I love everything about gingerbread men except having to be the one to cut them out. Not a fan. I’ve yet to find the perfect gingerbread dough for cutting out, but I’ve got a great recipe for making simple gingerbread cookies. They’re big and fluffy and perfectly spicy–everything you want in a gingerbread cookie. If you really had your heart set on a gingerbread man, well, just look away while you’re biting and pretend it’s an arm or a leg.
This cookie is good eatin’ for the same reason it’s hard to cut out: the dough is very, very soft. So much so that you won’t have any success at all if you’re impatient and don’t give it a good hour or two in the fridge. But if you can just go read a book or take a walk or a nap, and forget you’re trying to wait for the dough to chill, you’ll be fine.
I thought this would be a nice welcome-home today for my daughter on her last day of school (before Christmas break). We’ll see … she had a bowl of stuffed pasta shells leftover from dinner last night and fell asleep in the rocking chair before she could try one. Maybe after her nap …
If you’ve got young children or grandchildren who like to help in the kitchen, let them mix up the glaze in the baggie for you. There’s not a child anywhere who doesn’t like squishing stuff. Am I right?

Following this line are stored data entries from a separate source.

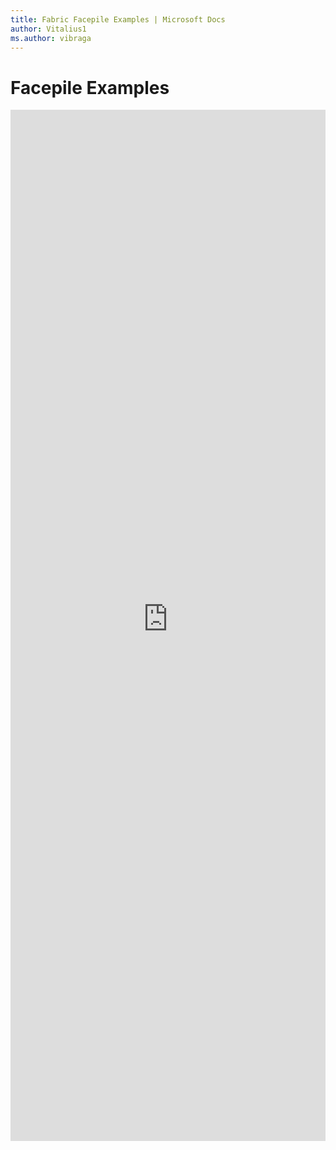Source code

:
 ```yaml
---
title: Fabric Facepile Examples | Microsoft Docs
author: Vitalius1
ms.author: vibraga
---
```


# Facepile Examples

<iframe 
    title='Facepile Examples'
    src='https://fabricweb.z5.web.core.windows.net/pr-deploy-site/refs/heads/master/fabric-website-resources/dist/index.html#/examples/facepile?docsExample=true'
    frameborder='no'
    height='1650'
    style='width: 100%;'
>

Glazed Gingerbread Cookies
Dough:
- 1 stick plus 2 TBSP butter, softened barely
- 1/2 cup sugar
- 1/2 cup blackstrap molasses
- 1 large egg
- 1 tsp vanilla
- 2 1/2 cups flour
- 1 tsp baking powder
- 1/2 tsp baking soda
- 3/4 tsp salt
- 1 heaping tsp ginger
- 1 scant tsp ground cloves
- 1 1/2 tsp cinnamon
- 3/4 tsp freshly grated nutmeg
In mixing bowl, whip butter and sugar until fluffy. Add egg and molasses and blend well. Slowly add the dry ingredients in batches and blend after each addition until well-incorporated.
Divide dough into two rectangular-ish logs, wrap in plastic wrap or waxed paper, and refrigerate 1-2 hours until well-chilled.

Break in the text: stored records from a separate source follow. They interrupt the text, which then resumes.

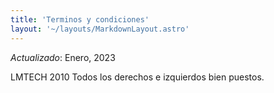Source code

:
 ```yaml
---
title: 'Terminos y condiciones'
layout: '~/layouts/MarkdownLayout.astro'
---
```


_Actualizado_: Enero, 2023

LMTECH 2010
Todos los derechos e izquierdos bien puestos.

Preheat oven to 325 and unwrap one log of dough. Cut into 10 pieces and lay on Pam-sprayed baking sheet, reshaping pieces as necessary with your fingers to get them back into rectangles.
Bake 12-14 minutes or until they puff up and look done. They will be a little springy in the center but will finish cooking as they cool.
Let cookies cool on baking sheet and carefully loosen them with a spatula.
Once they’ve cooled, glaze with the recipe below.
Glaze:
- 2 cups powdered sugar, sifted
- 2 TBSP milk
- 1 tsp lemon juice
- dash salt
- 1 TBSP corn syrup
Mix all ingredients in a sandwich-size zip-lock baggie. To glaze cookies, snip one corner of baggie with scissors (very small) and hold and squeeze as you would with a pastry bag.
*Note: As written, this glaze will be very thin, but it will set up firmly and quickly. It sets up so nicely, in fact, that you can stack them once they’ve hardened. If you want a thicker frosting, reduce the milk to one tablespoon. Water can be substituted for the milk.